BEGIN The data

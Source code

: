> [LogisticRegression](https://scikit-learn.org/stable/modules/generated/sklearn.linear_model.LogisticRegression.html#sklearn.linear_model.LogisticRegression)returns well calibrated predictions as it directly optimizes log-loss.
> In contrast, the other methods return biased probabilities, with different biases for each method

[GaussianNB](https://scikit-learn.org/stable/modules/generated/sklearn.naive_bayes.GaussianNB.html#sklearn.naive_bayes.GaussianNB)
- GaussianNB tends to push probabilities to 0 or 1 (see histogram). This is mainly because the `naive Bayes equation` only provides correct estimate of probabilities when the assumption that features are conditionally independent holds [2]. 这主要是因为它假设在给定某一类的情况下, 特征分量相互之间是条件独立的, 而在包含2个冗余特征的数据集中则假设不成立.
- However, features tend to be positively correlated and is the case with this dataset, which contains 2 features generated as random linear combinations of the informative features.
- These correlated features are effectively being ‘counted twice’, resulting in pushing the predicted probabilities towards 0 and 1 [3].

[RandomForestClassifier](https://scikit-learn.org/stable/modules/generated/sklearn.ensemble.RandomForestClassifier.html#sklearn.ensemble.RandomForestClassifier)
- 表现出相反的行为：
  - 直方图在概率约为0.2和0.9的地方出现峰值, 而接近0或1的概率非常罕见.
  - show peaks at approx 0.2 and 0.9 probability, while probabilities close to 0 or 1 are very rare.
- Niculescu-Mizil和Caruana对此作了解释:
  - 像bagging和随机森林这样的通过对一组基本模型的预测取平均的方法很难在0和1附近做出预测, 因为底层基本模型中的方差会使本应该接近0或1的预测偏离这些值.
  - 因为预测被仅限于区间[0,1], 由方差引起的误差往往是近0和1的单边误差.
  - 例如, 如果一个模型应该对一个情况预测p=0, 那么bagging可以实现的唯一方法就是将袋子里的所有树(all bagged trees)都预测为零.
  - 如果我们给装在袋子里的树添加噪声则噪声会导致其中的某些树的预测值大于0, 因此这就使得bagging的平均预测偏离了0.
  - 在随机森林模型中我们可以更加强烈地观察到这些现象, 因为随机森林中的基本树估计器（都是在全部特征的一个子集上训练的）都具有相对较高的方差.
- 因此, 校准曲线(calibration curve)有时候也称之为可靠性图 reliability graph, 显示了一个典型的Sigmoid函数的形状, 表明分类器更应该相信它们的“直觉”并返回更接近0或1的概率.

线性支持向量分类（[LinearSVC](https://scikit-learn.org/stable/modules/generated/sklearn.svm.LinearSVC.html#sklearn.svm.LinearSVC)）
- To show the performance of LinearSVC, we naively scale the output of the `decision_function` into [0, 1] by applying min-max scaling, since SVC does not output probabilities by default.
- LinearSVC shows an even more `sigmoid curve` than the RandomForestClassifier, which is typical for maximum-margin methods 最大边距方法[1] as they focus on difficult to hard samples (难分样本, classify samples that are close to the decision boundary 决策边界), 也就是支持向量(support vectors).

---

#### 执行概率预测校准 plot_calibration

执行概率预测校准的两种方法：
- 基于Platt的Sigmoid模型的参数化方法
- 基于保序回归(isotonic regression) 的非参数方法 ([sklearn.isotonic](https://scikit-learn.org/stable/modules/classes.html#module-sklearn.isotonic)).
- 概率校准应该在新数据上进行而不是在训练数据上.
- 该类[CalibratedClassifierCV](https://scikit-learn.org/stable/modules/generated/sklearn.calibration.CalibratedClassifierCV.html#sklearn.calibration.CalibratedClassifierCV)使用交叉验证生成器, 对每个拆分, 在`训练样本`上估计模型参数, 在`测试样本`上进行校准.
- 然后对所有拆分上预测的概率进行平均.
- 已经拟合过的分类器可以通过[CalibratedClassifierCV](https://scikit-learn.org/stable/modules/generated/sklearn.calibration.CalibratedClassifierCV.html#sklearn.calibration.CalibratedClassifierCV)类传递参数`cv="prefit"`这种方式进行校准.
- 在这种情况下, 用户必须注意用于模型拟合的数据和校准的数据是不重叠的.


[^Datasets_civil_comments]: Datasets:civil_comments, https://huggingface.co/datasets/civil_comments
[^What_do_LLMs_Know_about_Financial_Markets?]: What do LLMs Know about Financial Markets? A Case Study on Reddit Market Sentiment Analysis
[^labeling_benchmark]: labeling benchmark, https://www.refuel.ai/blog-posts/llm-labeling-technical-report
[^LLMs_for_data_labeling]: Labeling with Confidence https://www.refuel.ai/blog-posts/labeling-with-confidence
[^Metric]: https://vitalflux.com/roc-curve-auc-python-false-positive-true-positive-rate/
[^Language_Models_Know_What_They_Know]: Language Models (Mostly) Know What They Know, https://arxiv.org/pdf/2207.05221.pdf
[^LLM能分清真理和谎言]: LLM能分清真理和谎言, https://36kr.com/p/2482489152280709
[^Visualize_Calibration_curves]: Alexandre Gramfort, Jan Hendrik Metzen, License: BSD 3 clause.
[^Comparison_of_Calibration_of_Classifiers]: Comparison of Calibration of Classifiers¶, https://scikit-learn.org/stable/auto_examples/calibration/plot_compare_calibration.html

END The data

▶ _What to produce_:
The records above need to be written out once more, exactly.

▶ _Response below_:
Source code

:> [LogisticRegression](https://scikit-learn.org/stable/modules/generated/sklearn.linear_model.LogisticRegression.html#sklearn.linear_model.LogisticRegression)returns well calibrated predictions as it directly optimizes log-loss.
> In contrast, the other methods return biased probabilities, with different biases for each method

[GaussianNB](https://scikit-learn.org/stable/modules/generated/sklearn.naive_bayes.GaussianNB.html#sklearn.naive_bayes.GaussianNB)
- GaussianNB tends to push probabilities to 0 or 1 (see histogram). This is mainly because the `naive Bayes equation` only provides correct estimate of probabilities when the assumption that features are conditionally independent holds [2]. 这主要是因为它假设在给定某一类的情况下, 特征分量相互之间是条件独立的, 而在包含2个冗余特征的数据集中则假设不成立.
- However, features tend to be positively correlated and is the case with this dataset, which contains 2 features generated as random linear combinations of the informative features.
- These correlated features are effectively being ‘counted twice’, resulting in pushing the predicted probabilities towards 0 and 1 [3].

[RandomForestClassifier](https://scikit-learn.org/stable/modules/generated/sklearn.ensemble.RandomForestClassifier.html#sklearn.ensemble.RandomForestClassifier)
- 表现出相反的行为：
  - 直方图在概率约为0.2和0.9的地方出现峰值, 而接近0或1的概率非常罕见.
  - show peaks at approx 0.2 and 0.9 probability, while probabilities close to 0 or 1 are very rare.
- Niculescu-Mizil和Caruana对此作了解释:
  - 像bagging和随机森林这样的通过对一组基本模型的预测取平均的方法很难在0和1附近做出预测, 因为底层基本模型中的方差会使本应该接近0或1的预测偏离这些值.
  - 因为预测被仅限于区间[0,1], 由方差引起的误差往往是近0和1的单边误差.
  - 例如, 如果一个模型应该对一个情况预测p=0, 那么bagging可以实现的唯一方法就是将袋子里的所有树(all bagged trees)都预测为零.
  - 如果我们给装在袋子里的树添加噪声则噪声会导致其中的某些树的预测值大于0, 因此这就使得bagging的平均预测偏离了0.
  - 在随机森林模型中我们可以更加强烈地观察到这些现象, 因为随机森林中的基本树估计器（都是在全部特征的一个子集上训练的）都具有相对较高的方差.
- 因此, 校准曲线(calibration curve)有时候也称之为可靠性图 reliability graph, 显示了一个典型的Sigmoid函数的形状, 表明分类器更应该相信它们的“直觉”并返回更接近0或1的概率.

线性支持向量分类（[LinearSVC](https://scikit-learn.org/stable/modules/generated/sklearn.svm.LinearSVC.html#sklearn.svm.LinearSVC)）
- To show the performance of LinearSVC, we naively scale the output of the `decision_function` into [0, 1] by applying min-max scaling, since SVC does not output probabilities by default.
- LinearSVC shows an even more `sigmoid curve` than the RandomForestClassifier, which is typical for maximum-margin methods 最大边距方法[1] as they focus on difficult to hard samples (难分样本, classify samples that are close to the decision boundary 决策边界), 也就是支持向量(support vectors).

---

#### 执行概率预测校准 plot_calibration

执行概率预测校准的两种方法：
- 基于Platt的Sigmoid模型的参数化方法
- 基于保序回归(isotonic regression) 的非参数方法 ([sklearn.isotonic](https://scikit-learn.org/stable/modules/classes.html#module-sklearn.isotonic)).
- 概率校准应该在新数据上进行而不是在训练数据上.
- 该类[CalibratedClassifierCV](https://scikit-learn.org/stable/modules/generated/sklearn.calibration.CalibratedClassifierCV.html#sklearn.calibration.CalibratedClassifierCV)使用交叉验证生成器, 对每个拆分, 在`训练样本`上估计模型参数, 在`测试样本`上进行校准.
- 然后对所有拆分上预测的概率进行平均.
- 已经拟合过的分类器可以通过[CalibratedClassifierCV](https://scikit-learn.org/stable/modules/generated/sklearn.calibration.CalibratedClassifierCV.html#sklearn.calibration.CalibratedClassifierCV)类传递参数`cv="prefit"`这种方式进行校准.
- 在这种情况下, 用户必须注意用于模型拟合的数据和校准的数据是不重叠的.


[^Datasets_civil_comments]: Datasets:civil_comments, https://huggingface.co/datasets/civil_comments
[^What_do_LLMs_Know_about_Financial_Markets?]: What do LLMs Know about Financial Markets? A Case Study on Reddit Market Sentiment Analysis
[^labeling_benchmark]: labeling benchmark, https://www.refuel.ai/blog-posts/llm-labeling-technical-report
[^LLMs_for_data_labeling]: Labeling with Confidence https://www.refuel.ai/blog-posts/labeling-with-confidence
[^Metric]: https://vitalflux.com/roc-curve-auc-python-false-positive-true-positive-rate/
[^Language_Models_Know_What_They_Know]: Language Models (Mostly) Know What They Know, https://arxiv.org/pdf/2207.05221.pdf
[^LLM能分清真理和谎言]: LLM能分清真理和谎言, https://36kr.com/p/2482489152280709
[^Visualize_Calibration_curves]: Alexandre Gramfort, Jan Hendrik Metzen, License: BSD 3 clause.
[^Comparison_of_Calibration_of_Classifiers]: Comparison of Calibration of Classifiers¶, https://scikit-learn.org/stable/auto_examples/calibration/plot_compare_calibration.html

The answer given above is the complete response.